Attaining a specific chronological age of maturity stipulated in law is not enough to make one an adult. Virginia Woolf, an English writer in the twentieth-century quotes, ” One of the signs of passing youth is the birth of a sense of fellowship with other human beings as we take our place among them.” It is evident that experiences with people and nature play a key role in transition to adulthood. In the past, different societies had different rites of passage celebrated to mark the transition from adolescence to manhood as opposed to the current society. The author of “Passage to Manhood”, Michael Thompson, a child psychologist, writes, “We fail to provide a meaningful, challenging path that speaks to the souls of a majority of boys.” (Thompson 1). In the American culture, most children struggle with the pressures of transiting into adulthood without understanding its meaning.

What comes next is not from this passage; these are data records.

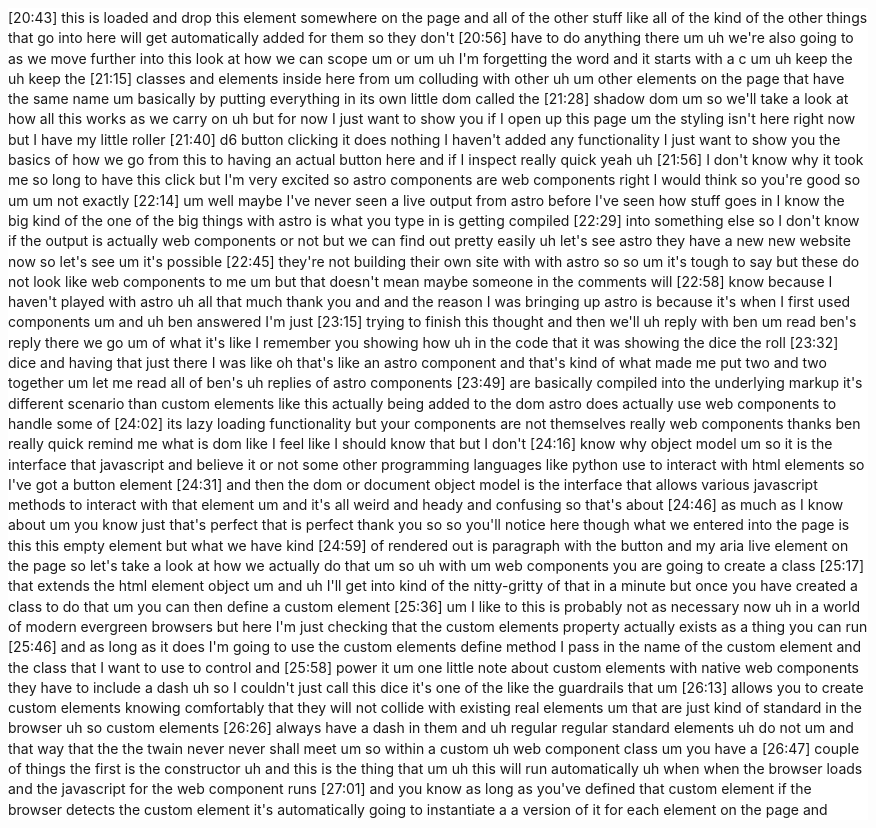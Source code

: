 [20:43] this is loaded and drop this element somewhere on the page and all of the other stuff like all of the kind of the other things that go into here will get automatically added for them so they don't
[20:56] have to do anything there um uh we're also going to as we move further into this look at how we can scope um or um uh I'm forgetting the word and it starts with a c um uh keep the uh keep the
[21:15] classes and elements inside here from um colluding with other uh um other elements on the page that have the same name um basically by putting everything in its own little dom called the
[21:28] shadow dom um so we'll take a look at how all this works as we carry on uh but for now I just want to show you if I open up this page um the styling isn't here right now but I have my little roller
[21:40] d6 button clicking it does nothing I haven't added any functionality I just want to show you the basics of how we go from this to having an actual button here and if I inspect really quick yeah uh
[21:56] I don't know why it took me so long to have this click but I'm very excited so astro components are web components right I would think so you're good so um um not exactly
[22:14] um well maybe I've never seen a live output from astro before I've seen how stuff goes in I know the big kind of the one of the big things with astro is what you type in is getting compiled
[22:29] into something else so I don't know if the output is actually web components or not but we can find out pretty easily uh let's see astro they have a new new website now so let's see um it's possible
[22:45] they're not building their own site with with astro so so um it's tough to say but these do not look like web components to me um but that doesn't mean maybe someone in the comments will
[22:58] know because I haven't played with astro uh all that much thank you and and the reason I was bringing up astro is because it's when I first used components um and uh ben answered I'm just
[23:15] trying to finish this thought and then we'll uh reply with ben um read ben's reply there we go um of what it's like I remember you showing how uh in the code that it was showing the dice the roll
[23:32] dice and having that just there I was like oh that's like an astro component and that's kind of what made me put two and two together um let me read all of ben's uh replies of astro components
[23:49] are basically compiled into the underlying markup it's different scenario than custom elements like this actually being added to the dom astro does actually use web components to handle some of
[24:02] its lazy loading functionality but your components are not themselves really web components thanks ben really quick remind me what is dom like I feel like I should know that but I don't
[24:16] know why object model um so it is the interface that javascript and believe it or not some other programming languages like python use to interact with html elements so I've got a button element
[24:31] and then the dom or document object model is the interface that allows various javascript methods to interact with that element um and it's all weird and heady and confusing so that's about
[24:46] as much as I know about um you know just that's perfect that is perfect thank you so so you'll notice here though what we entered into the page is this this empty element but what we have kind
[24:59] of rendered out is paragraph with the button and my aria live element on the page so let's take a look at how we actually do that um so uh with um web components you are going to create a class
[25:17] that extends the html element object um and uh I'll get into kind of the nitty-gritty of that in a minute but once you have created a class to do that um you can then define a custom element
[25:36] um I like to this is probably not as necessary now uh in a world of modern evergreen browsers but here I'm just checking that the custom elements property actually exists as a thing you can run
[25:46] and as long as it does I'm going to use the custom elements define method I pass in the name of the custom element and the class that I want to use to control and
[25:58] power it um one little note about custom elements with native web components they have to include a dash uh so I couldn't just call this dice it's one of the like the guardrails that um
[26:13] allows you to create custom elements knowing comfortably that they will not collide with existing real elements um that are just kind of standard in the browser uh so custom elements
[26:26] always have a dash in them and uh regular regular standard elements uh do not um and that way that the the twain never never shall meet um so within a custom uh web component class um you have a
[26:47] couple of things the first is the constructor uh and this is the thing that um uh this will run automatically uh when when the browser loads and the javascript for the web component runs
[27:01] and you know as long as you've defined that custom element if the browser detects the custom element it's automatically going to instantiate a a version of it for each element on the page and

During his flight, Thompson got to ask a young boy who was headed for a summer camp, his thoughts on manhood. The boy claimed that the daunting challenges he would experience at the camp would help him discover his manhood. From the boys answer, Thompson noted that going to school only did not make the boy discover his manhood; he writes, “Didn't he get that from school and varsity athletics? No. Though he did well in school and had bright college prospects, the school didn't address his hunger to be a man, not even playing sports.” (Thompson 1). Acquiring basic survival skills, completing goals and overcoming challenges will help boys become responsible adults as Thompson noted, “The key to his manhood lay with the counselors who accompany him on the journey and with his companions whose lives he would protect and who would, in turn, look out for him. Past the rain, the bugs, the smelling bad, he would discover his manhood in the community and in the kind of challenge that only nature offers up.” (Thompson 1).
Leadership and teamwork skills are cultivated through accomplishing tasks in a group where an individual contribution can be recognized, enhancing one's self-esteem, Thompson writes, “Every boy yearns to be a man, and traditional societies always took boys away from their parents to pass an initiation rite. We no longer have such rituals, but boys still wonder: What is the test, where do I find it, how do I pass it, and who will recognize that moment when I pass from boyhood to manhood.” (Thompson 1). For this reason, American society should develop special rites of passage to facilitate this transition as an official acknowledgment of manhood.
Work Cited
Thompson, Michael. "Passage Into Manhood - The Boston Globe - Boston.Com - Op-Ed - News." Archive.boston.com. N.p., 2005. Web. 22 Mar. 2016.